Like many members of the Solanaceae, species of Mandragora contain highly biologically active alkaloids, tropane alkaloids in particular. Hanuš et al. reviewed the phytochemistry of Mandragora species. More than 80 substances have been identified; their paper gives the detailed chemical structure of 37 of them. The different parts of the plant contain different proportions and concentrations of alkaloids, with the roots having the highest concentrations. Alkaloids present include atropine, apoatropine, belladonnine, cuscohygrine, hyoscyamine, scopolamine (hyoscine), 3α-tigloyloxytropane, and 3α,6β-ditigloyloxytropane. M. caulescens and M. turcomanica are also reported to contain anisodamine.

Clinical reports of the effects of consumption of plants described as M. autumnalis (M. offinarum sensu lato) include severe symptoms similar to those of atropine poisoning, including blurred vision, dilation of the pupils (mydriasis), dryness of the mouth, difficulty in urinating, dizziness, headache, vomiting, blushing, and a rapid heart rate (tachycardia). Hyperactivity and hallucinations also occurred in the majority of patients.

==Uses==

Mandragora species have a long use in traditional medicine, extracts being used for their real or supposed aphrodisiac, hypnotic, emetic, purgative, sedative, and pain-killing effects. Tropane alkaloids are known to be effective as analgesics and anaesthetics, and can be used to increase circulation and dilate pupils, among other effects. Hyoscine and anisodamine are used medicinally in China. Continued use of M. autumnalis in folk medicine was reported in Sicily in 2014. M. caulescens (as M. chinghaiensis) has been listed as a Chinese medicinal plant needing conservation.

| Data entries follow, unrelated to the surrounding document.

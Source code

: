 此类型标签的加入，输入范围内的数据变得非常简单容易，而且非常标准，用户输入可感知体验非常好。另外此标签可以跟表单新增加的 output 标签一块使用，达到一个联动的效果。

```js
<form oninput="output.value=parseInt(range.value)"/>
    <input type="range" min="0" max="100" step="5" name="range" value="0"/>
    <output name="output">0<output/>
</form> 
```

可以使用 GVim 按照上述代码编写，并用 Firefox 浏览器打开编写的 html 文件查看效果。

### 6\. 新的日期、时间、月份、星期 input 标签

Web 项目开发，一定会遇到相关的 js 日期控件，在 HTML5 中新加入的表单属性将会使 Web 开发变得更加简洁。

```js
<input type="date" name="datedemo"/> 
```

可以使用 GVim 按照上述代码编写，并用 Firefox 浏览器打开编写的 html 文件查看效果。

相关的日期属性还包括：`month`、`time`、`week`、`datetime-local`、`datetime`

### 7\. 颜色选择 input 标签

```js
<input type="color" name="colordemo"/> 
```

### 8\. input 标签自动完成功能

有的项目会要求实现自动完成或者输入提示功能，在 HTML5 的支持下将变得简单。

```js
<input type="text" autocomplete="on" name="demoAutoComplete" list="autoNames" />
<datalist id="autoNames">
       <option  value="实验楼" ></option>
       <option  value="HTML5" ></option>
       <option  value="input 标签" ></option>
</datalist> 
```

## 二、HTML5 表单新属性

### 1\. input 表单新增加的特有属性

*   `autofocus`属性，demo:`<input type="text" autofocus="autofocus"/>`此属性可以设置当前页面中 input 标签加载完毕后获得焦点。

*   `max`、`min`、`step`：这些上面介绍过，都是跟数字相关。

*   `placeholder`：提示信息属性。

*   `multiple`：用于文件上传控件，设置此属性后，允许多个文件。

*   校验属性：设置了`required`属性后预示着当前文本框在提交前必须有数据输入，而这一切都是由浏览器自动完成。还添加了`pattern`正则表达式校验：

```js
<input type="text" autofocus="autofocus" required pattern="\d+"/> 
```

The presence of deliriant and hallucinogenic alkaloids and the sometimes vaguely humanoid shape of their roots have led to mandrakes being associated with a variety of myths and superstitious practices throughout history. However, the plants used in this way are not always species of Mandragora; for example, bryony (Bryonia) is explicitly mentioned as the source of a "mandrake" or "mandragora" in some sources.